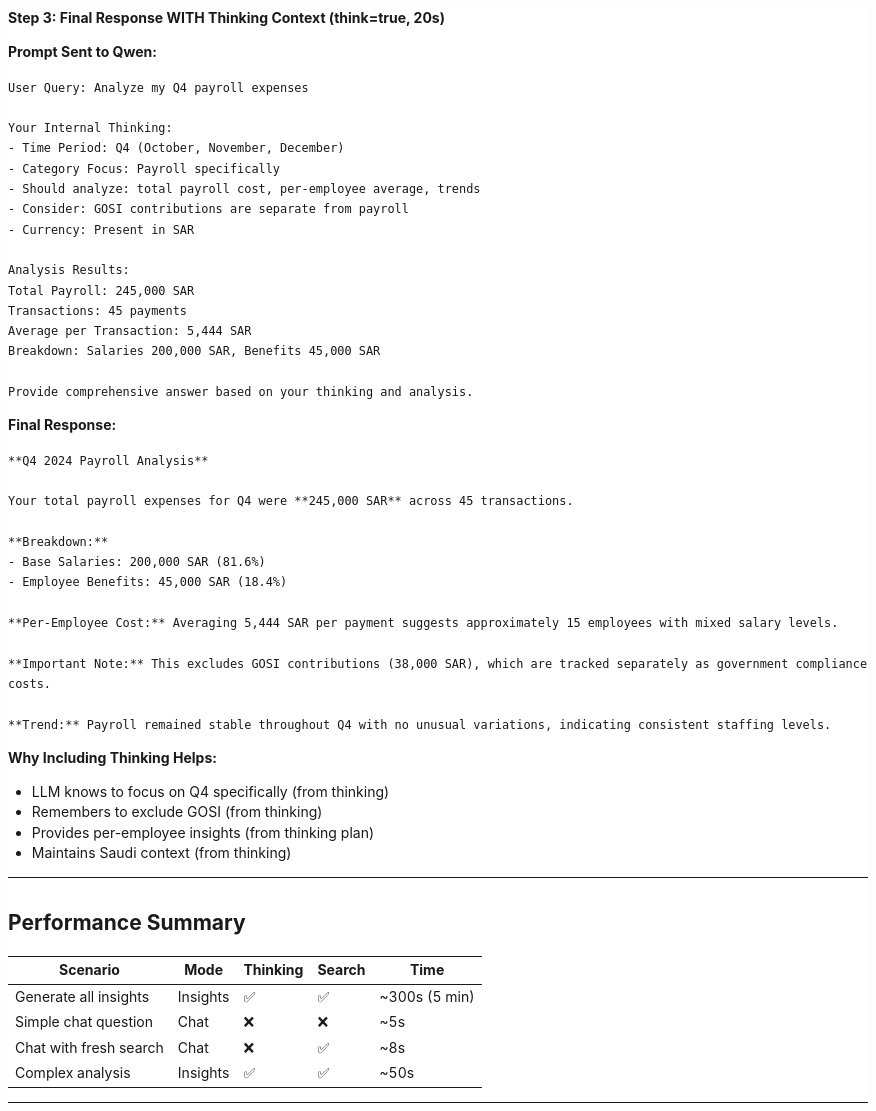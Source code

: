 **Step 3: Final Response WITH Thinking Context (think=true, 20s)**

**Prompt Sent to Qwen:**
```
User Query: Analyze my Q4 payroll expenses

Your Internal Thinking:
- Time Period: Q4 (October, November, December)
- Category Focus: Payroll specifically
- Should analyze: total payroll cost, per-employee average, trends
- Consider: GOSI contributions are separate from payroll
- Currency: Present in SAR

Analysis Results:
Total Payroll: 245,000 SAR
Transactions: 45 payments
Average per Transaction: 5,444 SAR
Breakdown: Salaries 200,000 SAR, Benefits 45,000 SAR

Provide comprehensive answer based on your thinking and analysis.
```

**Final Response:**
```
**Q4 2024 Payroll Analysis**

Your total payroll expenses for Q4 were **245,000 SAR** across 45 transactions.

**Breakdown:**
- Base Salaries: 200,000 SAR (81.6%)
- Employee Benefits: 45,000 SAR (18.4%)

**Per-Employee Cost:** Averaging 5,444 SAR per payment suggests approximately 15 employees with mixed salary levels.

**Important Note:** This excludes GOSI contributions (38,000 SAR), which are tracked separately as government compliance costs.

**Trend:** Payroll remained stable throughout Q4 with no unusual variations, indicating consistent staffing levels.
```

**Why Including Thinking Helps:**
- LLM knows to focus on Q4 specifically (from thinking)
- Remembers to exclude GOSI (from thinking)
- Provides per-employee insights (from thinking plan)
- Maintains Saudi context (from thinking)

---

## Performance Summary

| Scenario | Mode | Thinking | Search | Time |
|----------|------|----------|--------|------|
| Generate all insights | Insights | ✅ | ✅ | ~300s (5 min) |
| Simple chat question | Chat | ❌ | ❌ | ~5s |
| Chat with fresh search | Chat | ❌ | ✅ | ~8s |
| Complex analysis | Insights | ✅ | ✅ | ~50s |

---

————

Exercise aim:
Please return every line of the material above that includes "Final".

Task result:
: **Step 3: Final Response WITH Thinking Context (think=true, 20s)**
**Final Response:**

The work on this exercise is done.